All of the data below should be printed again exactly, pictures excluded.

BEGIN Data for review

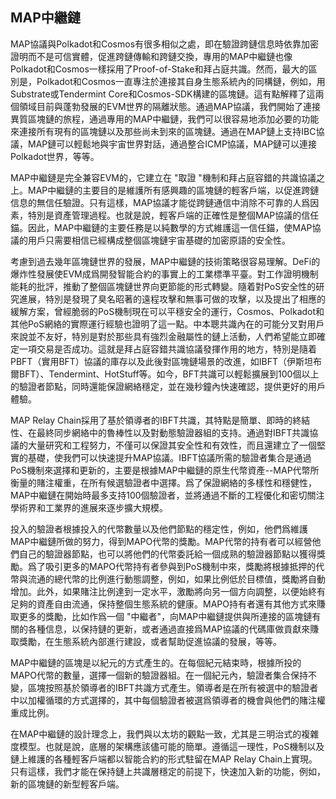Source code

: ## MAP中繼鏈

MAP協議與Polkadot和Cosmos有很多相似之處，即在驗證跨鏈信息時依靠加密證明而不是可信實體，促進跨鏈傳輸和跨鏈交換，專用的MAP中繼鏈也像Polkadot和Cosmos一樣採用了Proof-of-Stake和拜占庭共識。然而，最大的區別是，Polkadot和Cosmos一直專注於連接其自身生態系統內的同構鏈，例如，用Substrate或Tendermint Core和Cosmos-SDK構建的區塊鏈。這有點解釋了這兩個領域目前與蓬勃發展的EVM世界的隔離狀態。通過MAP協議，我們開始了連接異質區塊鏈的旅程，通過專用的MAP中繼鏈，我們可以很容易地添加必要的功能來連接所有現有的區塊鏈以及那些尚未到來的區塊鏈。通過在MAP鏈上支持IBC協議，MAP鏈可以輕鬆地與宇宙世界對話，通過整合ICMP協議，MAP鏈可以連接Polkadot世界，等等。

MAP中繼鏈是完全兼容EVM的，它建立在 "取證 "機制和拜占庭容錯的共識協議之上。MAP中繼鏈的主要目的是維護所有感興趣的區塊鏈的輕客戶端，以促進跨鏈信息的無信任驗證。只有這樣，MAP協議才能從跨鏈通信中消除不可靠的人爲因素，特別是資產管理過程。也就是說，輕客戶端的正確性是整個MAP協議的信任錨。因此，MAP中繼鏈的主要任務是以純數學的方式維護這一信任錨，使MAP協議的用戶只需要相信已經構成整個區塊鏈宇宙基礎的加密原語的安全性。

考慮到過去幾年區塊鏈世界的發展，MAP中繼鏈的技術策略很容易理解。DeFi的爆炸性發展使EVM成爲開發智能合約的事實上的工業標準平臺。對工作證明機制能耗的批評，推動了整個區塊鏈世界向更節能的形式轉變。隨着對PoS安全性的研究進展，特別是發現了臭名昭著的遠程攻擊和無事可做的攻擊，以及提出了相應的緩解方案，曾經脆弱的PoS機制現在可以平穩安全的運行，Cosmos、Polkadot和其他PoS網絡的實際運行經驗也證明了這一點。中本聰共識內在的可能分叉對用戶來說並不友好，特別是對於那些具有強烈金融屬性的鏈上活動，人們希望能立即確定一項交易是否成功。這就是拜占庭容錯共識協議發揮作用的地方，特別是隨着PBFT（實用BFT）協議的庫存以及此後對區塊鏈場景的改進，如IBFT（伊斯坦布爾BFT）、Tendermint、HotStuff等。如今，BFT共識可以輕鬆擴展到100個以上的驗證者節點，同時還能保證網絡穩定，並在幾秒鐘內快速確認，提供更好的用戶體驗。

MAP Relay Chain採用了基於領導者的IBFT共識，其特點是簡單、即時的終結性、在最終同步網絡中的魯棒性以及對動態驗證器組的支持。通過對IBFT共識協議的大量研究和工程努力，不僅可以保證其安全性和有效性，而且還建立了一個堅實的基礎，使我們可以快速提升MAP協議。IBFT協議所需的驗證者集合是通過PoS機制來選擇和更新的，主要是根據MAP中繼鏈的原生代幣資產--MAP代幣所衡量的賭注權重，在所有候選驗證者中選擇。爲了保證網絡的多樣性和穩健性，MAP中繼鏈在開始時最多支持100個驗證者，並將通過不斷的工程優化和密切關注學術界和工業界的進展來逐步擴大規模。

投入的驗證者根據投入的代幣數量以及他們節點的穩定性，例如，他們爲維護MAP中繼鏈所做的努力，得到MAPO代幣的獎勵。MAP代幣的持有者可以經營他們自己的驗證器節點，也可以將他們的代幣委託給一個成熟的驗證器節點以獲得獎勵。爲了吸引更多的MAPO代幣持有者參與到PoS機制中來，獎勵將根據抵押的代幣與流通的總代幣的比例進行動態調整，例如，如果比例低於目標值，獎勵將自動增加。此外，如果賭注比例達到一定水平，激勵將向另一個方向調整，以便始終有足夠的資產自由流通，保持整個生態系統的健康。MAPO持有者還有其他方式來賺取更多的獎勵，比如作爲一個 "中繼者"，向MAP中繼鏈提供與所連接的區塊鏈有關的各種信息，以保持鏈的更新，或者通過直接爲MAP協議的代碼庫做貢獻來賺取獎勵，在生態系統內部進行建設，或者幫助促進協議的發展，等等。

MAP中繼鏈的區塊是以紀元的方式產生的。在每個紀元結束時，根據所投的MAPO代幣的數量，選擇一個新的驗證器組。在一個紀元內，驗證者集合保持不變，區塊按照基於領導者的IBFT共識方式產生。領導者是在所有被選中的驗證者中以加權循環的方式選擇的，其中每個驗證者被選爲領導者的機會與他們的賭注權重成比例。

在MAP中繼鏈的設計理念上，我們與以太坊的觀點一致，尤其是三明治式的複雜度模型。也就是說，底層的架構應該儘可能的簡單。遵循這一理性，PoS機制以及鏈上維護的各種輕客戶端都以智能合約的形式駐留在MAP Relay Chain上實現。只有這樣，我們才能在保持鏈上共識層穩定的前提下，快速加入新的功能，例如，新的區塊鏈的新型輕客戶端。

END Data for review

▸ **Solution for this task**
Source code

: ## MAP中繼鏈

MAP協議與Polkadot和Cosmos有很多相似之處，即在驗證跨鏈信息時依靠加密證明而不是可信實體，促進跨鏈傳輸和跨鏈交換，專用的MAP中繼鏈也像Polkadot和Cosmos一樣採用了Proof-of-Stake和拜占庭共識。然而，最大的區別是，Polkadot和Cosmos一直專注於連接其自身生態系統內的同構鏈，例如，用Substrate或Tendermint Core和Cosmos-SDK構建的區塊鏈。這有點解釋了這兩個領域目前與蓬勃發展的EVM世界的隔離狀態。通過MAP協議，我們開始了連接異質區塊鏈的旅程，通過專用的MAP中繼鏈，我們可以很容易地添加必要的功能來連接所有現有的區塊鏈以及那些尚未到來的區塊鏈。通過在MAP鏈上支持IBC協議，MAP鏈可以輕鬆地與宇宙世界對話，通過整合ICMP協議，MAP鏈可以連接Polkadot世界，等等。

MAP中繼鏈是完全兼容EVM的，它建立在 "取證 "機制和拜占庭容錯的共識協議之上。MAP中繼鏈的主要目的是維護所有感興趣的區塊鏈的輕客戶端，以促進跨鏈信息的無信任驗證。只有這樣，MAP協議才能從跨鏈通信中消除不可靠的人爲因素，特別是資產管理過程。也就是說，輕客戶端的正確性是整個MAP協議的信任錨。因此，MAP中繼鏈的主要任務是以純數學的方式維護這一信任錨，使MAP協議的用戶只需要相信已經構成整個區塊鏈宇宙基礎的加密原語的安全性。

考慮到過去幾年區塊鏈世界的發展，MAP中繼鏈的技術策略很容易理解。DeFi的爆炸性發展使EVM成爲開發智能合約的事實上的工業標準平臺。對工作證明機制能耗的批評，推動了整個區塊鏈世界向更節能的形式轉變。隨着對PoS安全性的研究進展，特別是發現了臭名昭著的遠程攻擊和無事可做的攻擊，以及提出了相應的緩解方案，曾經脆弱的PoS機制現在可以平穩安全的運行，Cosmos、Polkadot和其他PoS網絡的實際運行經驗也證明了這一點。中本聰共識內在的可能分叉對用戶來說並不友好，特別是對於那些具有強烈金融屬性的鏈上活動，人們希望能立即確定一項交易是否成功。這就是拜占庭容錯共識協議發揮作用的地方，特別是隨着PBFT（實用BFT）協議的庫存以及此後對區塊鏈場景的改進，如IBFT（伊斯坦布爾BFT）、Tendermint、HotStuff等。如今，BFT共識可以輕鬆擴展到100個以上的驗證者節點，同時還能保證網絡穩定，並在幾秒鐘內快速確認，提供更好的用戶體驗。

MAP Relay Chain採用了基於領導者的IBFT共識，其特點是簡單、即時的終結性、在最終同步網絡中的魯棒性以及對動態驗證器組的支持。通過對IBFT共識協議的大量研究和工程努力，不僅可以保證其安全性和有效性，而且還建立了一個堅實的基礎，使我們可以快速提升MAP協議。IBFT協議所需的驗證者集合是通過PoS機制來選擇和更新的，主要是根據MAP中繼鏈的原生代幣資產--MAP代幣所衡量的賭注權重，在所有候選驗證者中選擇。爲了保證網絡的多樣性和穩健性，MAP中繼鏈在開始時最多支持100個驗證者，並將通過不斷的工程優化和密切關注學術界和工業界的進展來逐步擴大規模。

投入的驗證者根據投入的代幣數量以及他們節點的穩定性，例如，他們爲維護MAP中繼鏈所做的努力，得到MAPO代幣的獎勵。MAP代幣的持有者可以經營他們自己的驗證器節點，也可以將他們的代幣委託給一個成熟的驗證器節點以獲得獎勵。爲了吸引更多的MAPO代幣持有者參與到PoS機制中來，獎勵將根據抵押的代幣與流通的總代幣的比例進行動態調整，例如，如果比例低於目標值，獎勵將自動增加。此外，如果賭注比例達到一定水平，激勵將向另一個方向調整，以便始終有足夠的資產自由流通，保持整個生態系統的健康。MAPO持有者還有其他方式來賺取更多的獎勵，比如作爲一個 "中繼者"，向MAP中繼鏈提供與所連接的區塊鏈有關的各種信息，以保持鏈的更新，或者通過直接爲MAP協議的代碼庫做貢獻來賺取獎勵，在生態系統內部進行建設，或者幫助促進協議的發展，等等。

MAP中繼鏈的區塊是以紀元的方式產生的。在每個紀元結束時，根據所投的MAPO代幣的數量，選擇一個新的驗證器組。在一個紀元內，驗證者集合保持不變，區塊按照基於領導者的IBFT共識方式產生。領導者是在所有被選中的驗證者中以加權循環的方式選擇的，其中每個驗證者被選爲領導者的機會與他們的賭注權重成比例。

在MAP中繼鏈的設計理念上，我們與以太坊的觀點一致，尤其是三明治式的複雜度模型。也就是說，底層的架構應該儘可能的簡單。遵循這一理性，PoS機制以及鏈上維護的各種輕客戶端都以智能合約的形式駐留在MAP Relay Chain上實現。只有這樣，我們才能在保持鏈上共識層穩定的前提下，快速加入新的功能，例如，新的區塊鏈的新型輕客戶端。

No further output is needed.